_Requirement_:
The entries that follow contain images, which should be left out; output everything else exactly.

━━━ Dataset records

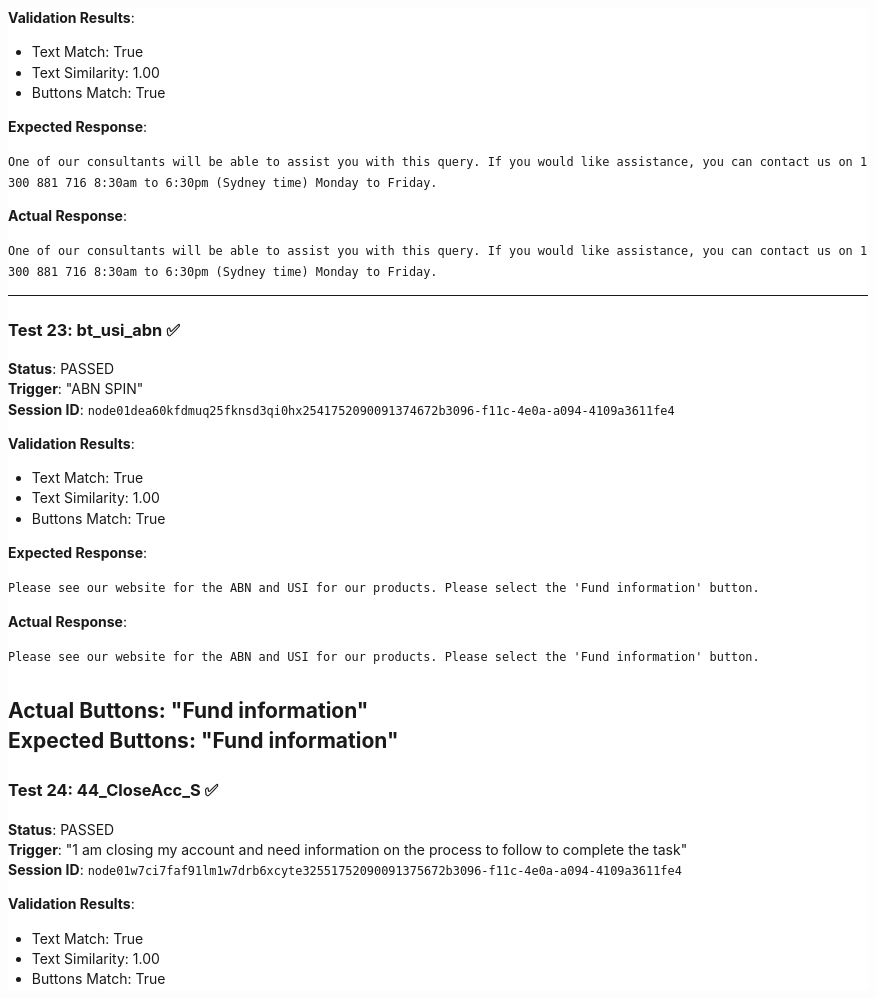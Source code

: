 **Validation Results**:
- Text Match: True
- Text Similarity: 1.00
- Buttons Match: True

**Expected Response**:
```
One of our consultants will be able to assist you with this query. If you would like assistance, you can contact us on 1300 881 716 8:30am to 6:30pm (Sydney time) Monday to Friday.
```

**Actual Response**:
```
One of our consultants will be able to assist you with this query. If you would like assistance, you can contact us on 1300 881 716 8:30am to 6:30pm (Sydney time) Monday to Friday.
```

---

### Test 23: bt_usi_abn ✅

**Status**: PASSED  
**Trigger**: "ABN SPIN"  
**Session ID**: `node01dea60kfdmuq25fknsd3qi0hx2541752090091374672b3096-f11c-4e0a-a094-4109a3611fe4`  

**Validation Results**:
- Text Match: True
- Text Similarity: 1.00
- Buttons Match: True

**Expected Response**:
```
Please see our website for the ABN and USI for our products. Please select the 'Fund information' button.
```

**Actual Response**:
```
Please see our website for the ABN and USI for our products. Please select the 'Fund information' button.
```

**Actual Buttons**: "Fund information"  
**Expected Buttons**: "Fund information"  
---

### Test 24: 44_CloseAcc_S ✅

**Status**: PASSED  
**Trigger**: "1 am closing my account and need information on the process to follow to complete the task"  
**Session ID**: `node01w7ci7faf91lm1w7drb6xcyte32551752090091375672b3096-f11c-4e0a-a094-4109a3611fe4`  

**Validation Results**:
- Text Match: True
- Text Similarity: 1.00
- Buttons Match: True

━━━━━━

_Response_:
Source code

: **Validation Results**:
- Text Match: True
- Text Similarity: 1.00
- Buttons Match: True

**Expected Response**:
```
One of our consultants will be able to assist you with this query. If you would like assistance, you can contact us on 1300 881 716 8:30am to 6:30pm (Sydney time) Monday to Friday.
```

**Actual Response**:
```
One of our consultants will be able to assist you with this query. If you would like assistance, you can contact us on 1300 881 716 8:30am to 6:30pm (Sydney time) Monday to Friday.
```

---

### Test 23: bt_usi_abn ✅

**Status**: PASSED  
**Trigger**: "ABN SPIN"  
**Session ID**: `node01dea60kfdmuq25fknsd3qi0hx2541752090091374672b3096-f11c-4e0a-a094-4109a3611fe4`  

**Validation Results**:
- Text Match: True
- Text Similarity: 1.00
- Buttons Match: True

**Expected Response**:
```
Please see our website for the ABN and USI for our products. Please select the 'Fund information' button.
```

**Actual Response**:
```
Please see our website for the ABN and USI for our products. Please select the 'Fund information' button.
```

**Actual Buttons**: "Fund information"  
**Expected Buttons**: "Fund information"  
---

### Test 24: 44_CloseAcc_S ✅

**Status**: PASSED  
**Trigger**: "1 am closing my account and need information on the process to follow to complete the task"  
**Session ID**: `node01w7ci7faf91lm1w7drb6xcyte32551752090091375672b3096-f11c-4e0a-a094-4109a3611fe4`  

**Validation Results**:
- Text Match: True
- Text Similarity: 1.00
- Buttons Match: True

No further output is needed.